HOW TO COMPLETE THIS TASK ::
Say how many lines in the following entries include "sampling", and add nothing else.

___ DATA SUPPLIED ___

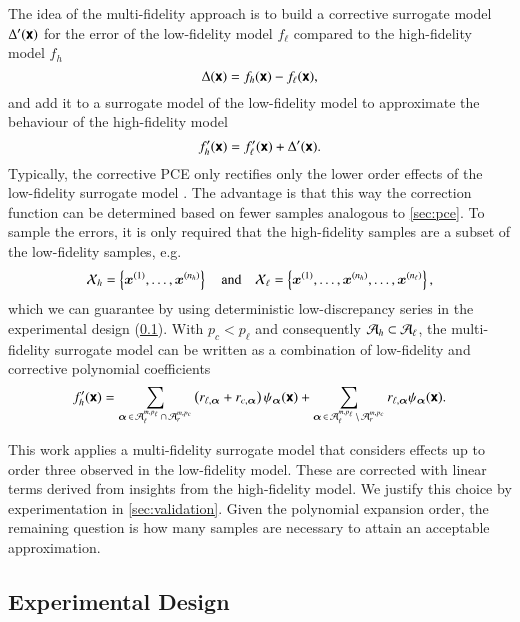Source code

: 
The idea of the multi-fidelity approach is to build a corrective surrogate model $\Delta'(\boldsymbol{\mathsf{x}})$ for the
error of the low-fidelity model $f_\ell$ compared to the high-fidelity model $f_h$ 
\begin{equation}
    \Delta(\boldsymbol{\mathsf{x}}) = f_h(\boldsymbol{\mathsf{x}}) - f_\ell(\boldsymbol{\mathsf{x}}),
\end{equation}
and add it to a surrogate model of the low-fidelity model to approximate the behaviour of the
high-fidelity model
\begin{equation}
    f_h'(\boldsymbol{\mathsf{x}}) = f_\ell'(\boldsymbol{\mathsf{x}}) + \Delta'(\boldsymbol{\mathsf{x}}).
\end{equation}
Typically, the corrective PCE only rectifies only the lower order effects
of the low-fidelity surrogate model \cite{palar_multi-fidelity_2016}.
The advantage is that this way the correction function can be determined
based on fewer samples analogous to \cref{sec:pce}.
To sample the errors, it is only required that the
high-fidelity samples are a subset of the low-fidelity samples, e.g.
\begin{equation}
    \mathcal{X}_h = \left\{ \bm{x}^{(1)}, \dots, \bm{x}^{(n_h)}\right\} \quad\text{and}\quad
    \mathcal{X}_\ell = \left\{ \bm{x}^{(1)}, \dots, \bm{x}^{(n_h)}, \dots, \bm{x}^{(n_\ell)}\right\},
\end{equation}
which we can guarantee by using deterministic low-discrepancy series
in the experimental design (\cref{sec:sampling}).
With $p_c < p_\ell$ and consequently $\mathcal{A}_h \subset \mathcal{A}_\ell$,
the multi-fidelity surrogate model can be written as a combination of low-fidelity
and corrective polynomial coefficients
\begin{equation}
    f_h' (\boldsymbol{\mathsf{x}}) = \sum_{{\bm{\alpha}}\,\in\,\mathcal{A}_\ell^{m,p_\ell} \,\cap\, \mathcal{A}_r^{m,p_c}}
    \left(
     r_{\ell,{\bm{\alpha}}} + r_{c,{\bm{\alpha}}}
    \right) \psi_{\bm{\alpha}}(\boldsymbol{\mathsf{x}}) + 
    \sum_{{\bm{\alpha}}\,\in\,\mathcal{A}_\ell^{m,p_\ell} \,\setminus\, \mathcal{A}_r^{m,p_c}}
    r_{\ell,{\bm{\alpha}}} \psi_{\bm{\alpha}}(\boldsymbol{\mathsf{x}}).
\end{equation}


This work applies a multi-fidelity surrogate model that considers
effects up to order three observed in the low-fidelity model. These are corrected with linear terms derived from insights from the high-fidelity model.
We justify this choice by experimentation in \cref{sec:validation}.
Given the polynomial expansion order, the remaining question is how many samples are necessary to attain an acceptable approximation.

\subsection{Experimental Design}
\label{sec:sampling}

___

RESULT BELOW ::
2